### Available data
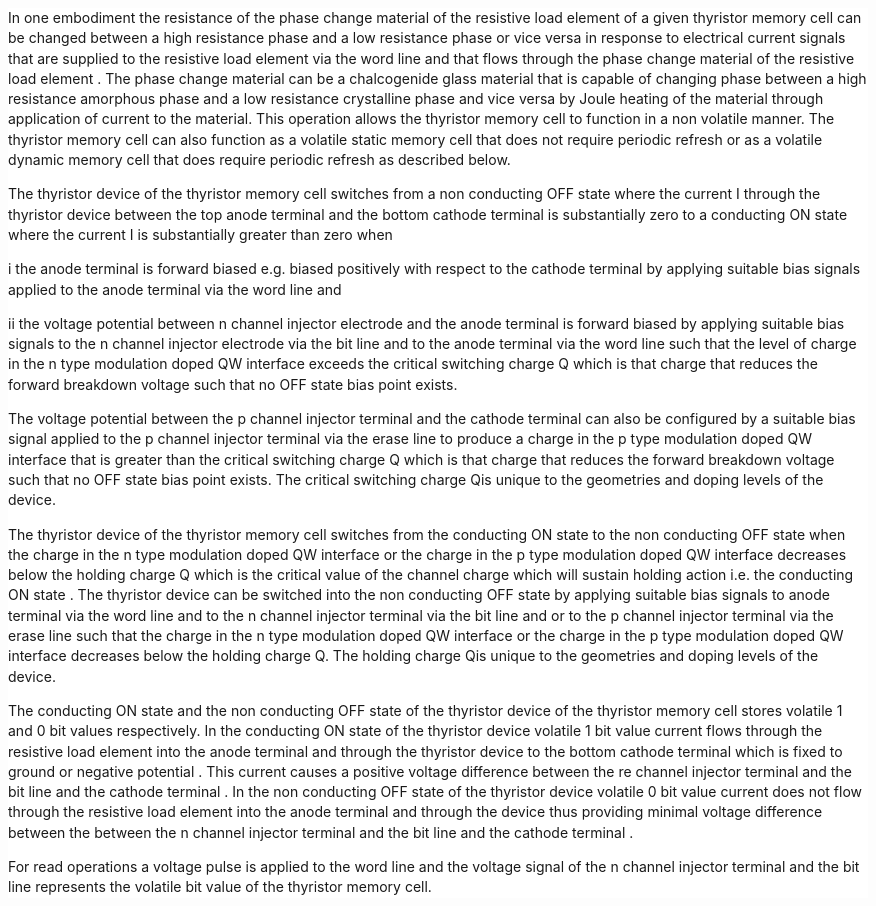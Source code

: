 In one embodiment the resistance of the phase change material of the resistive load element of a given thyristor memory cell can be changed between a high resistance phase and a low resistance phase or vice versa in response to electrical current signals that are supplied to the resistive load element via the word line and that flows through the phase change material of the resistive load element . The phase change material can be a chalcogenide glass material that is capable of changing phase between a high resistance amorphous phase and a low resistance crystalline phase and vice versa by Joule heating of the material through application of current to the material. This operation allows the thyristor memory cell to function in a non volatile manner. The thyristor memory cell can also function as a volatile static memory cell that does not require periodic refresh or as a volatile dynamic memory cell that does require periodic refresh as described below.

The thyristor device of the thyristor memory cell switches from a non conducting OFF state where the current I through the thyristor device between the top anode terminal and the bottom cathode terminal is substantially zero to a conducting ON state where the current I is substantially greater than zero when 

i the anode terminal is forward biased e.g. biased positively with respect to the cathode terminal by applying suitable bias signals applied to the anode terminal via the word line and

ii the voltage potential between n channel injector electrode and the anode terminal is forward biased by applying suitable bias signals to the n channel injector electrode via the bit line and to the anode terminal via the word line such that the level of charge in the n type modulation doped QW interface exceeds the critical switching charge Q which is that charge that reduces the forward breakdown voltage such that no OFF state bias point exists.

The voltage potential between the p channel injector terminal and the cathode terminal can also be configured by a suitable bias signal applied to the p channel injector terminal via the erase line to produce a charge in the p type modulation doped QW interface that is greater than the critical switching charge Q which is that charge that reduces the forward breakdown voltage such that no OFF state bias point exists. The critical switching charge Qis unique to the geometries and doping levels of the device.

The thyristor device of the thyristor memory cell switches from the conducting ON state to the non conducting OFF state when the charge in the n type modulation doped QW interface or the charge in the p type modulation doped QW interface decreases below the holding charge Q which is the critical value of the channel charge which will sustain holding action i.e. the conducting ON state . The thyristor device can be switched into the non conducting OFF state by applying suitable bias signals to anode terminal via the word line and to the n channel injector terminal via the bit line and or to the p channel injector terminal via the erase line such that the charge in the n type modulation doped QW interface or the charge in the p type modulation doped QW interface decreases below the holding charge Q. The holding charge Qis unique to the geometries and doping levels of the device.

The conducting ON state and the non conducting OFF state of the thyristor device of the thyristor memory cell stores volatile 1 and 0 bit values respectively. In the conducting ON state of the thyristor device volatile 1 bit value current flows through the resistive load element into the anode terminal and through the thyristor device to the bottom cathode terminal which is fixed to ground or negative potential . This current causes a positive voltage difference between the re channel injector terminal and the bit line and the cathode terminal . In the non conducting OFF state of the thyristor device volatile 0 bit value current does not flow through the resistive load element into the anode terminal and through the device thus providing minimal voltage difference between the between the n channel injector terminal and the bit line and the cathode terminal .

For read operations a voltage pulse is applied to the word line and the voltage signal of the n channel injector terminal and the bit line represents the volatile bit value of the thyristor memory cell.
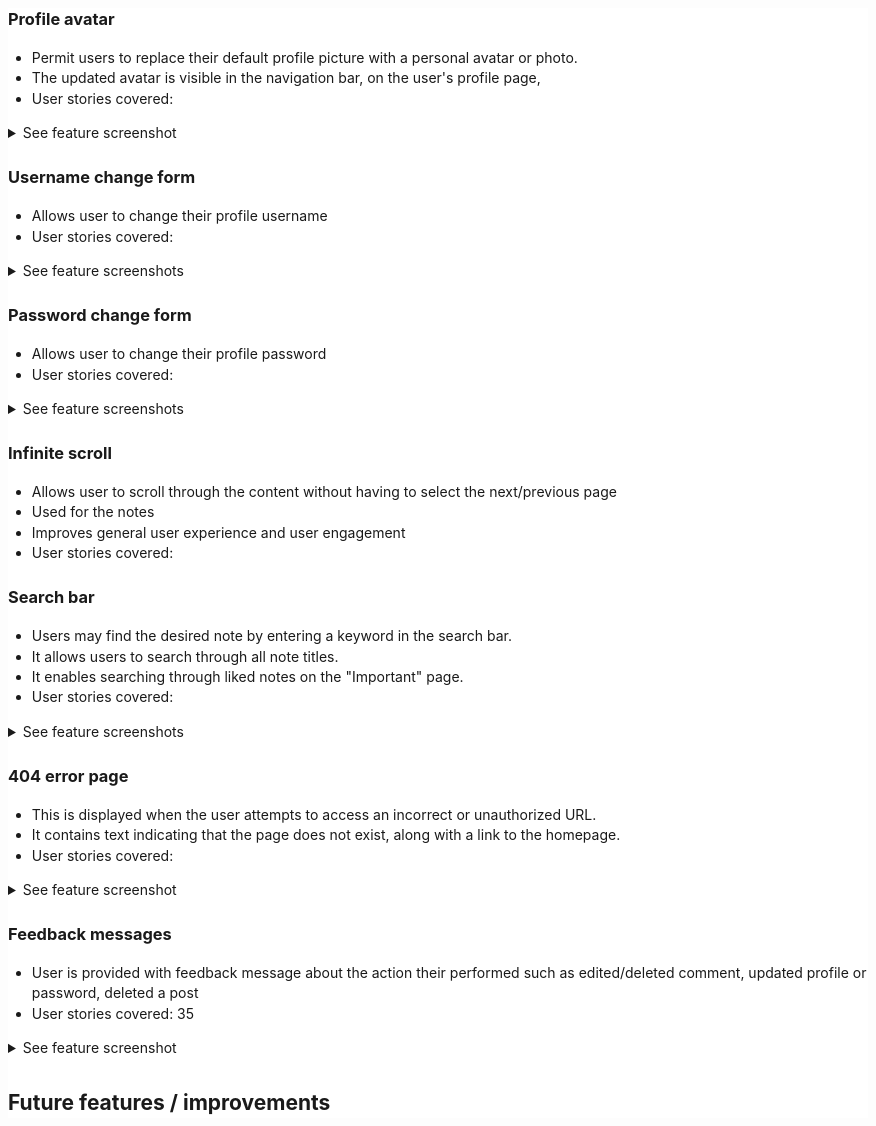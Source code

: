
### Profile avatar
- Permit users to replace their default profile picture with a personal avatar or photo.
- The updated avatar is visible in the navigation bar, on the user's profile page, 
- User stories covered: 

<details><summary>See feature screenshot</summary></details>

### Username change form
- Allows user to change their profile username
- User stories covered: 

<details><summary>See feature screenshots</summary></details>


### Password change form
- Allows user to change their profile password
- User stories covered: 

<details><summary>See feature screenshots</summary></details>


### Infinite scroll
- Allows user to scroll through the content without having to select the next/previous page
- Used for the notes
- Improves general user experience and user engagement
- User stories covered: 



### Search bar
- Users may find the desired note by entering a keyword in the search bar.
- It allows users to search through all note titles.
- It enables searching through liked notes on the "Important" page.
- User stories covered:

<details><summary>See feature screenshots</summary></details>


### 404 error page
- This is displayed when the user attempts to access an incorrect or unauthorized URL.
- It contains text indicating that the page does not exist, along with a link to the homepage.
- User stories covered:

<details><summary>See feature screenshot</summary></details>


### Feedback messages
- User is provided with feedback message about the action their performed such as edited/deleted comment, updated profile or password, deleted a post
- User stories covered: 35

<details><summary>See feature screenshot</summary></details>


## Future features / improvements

### Task statement
Your answer should be a single number: the count of lines in the records that contain "avatar".

### The answer
3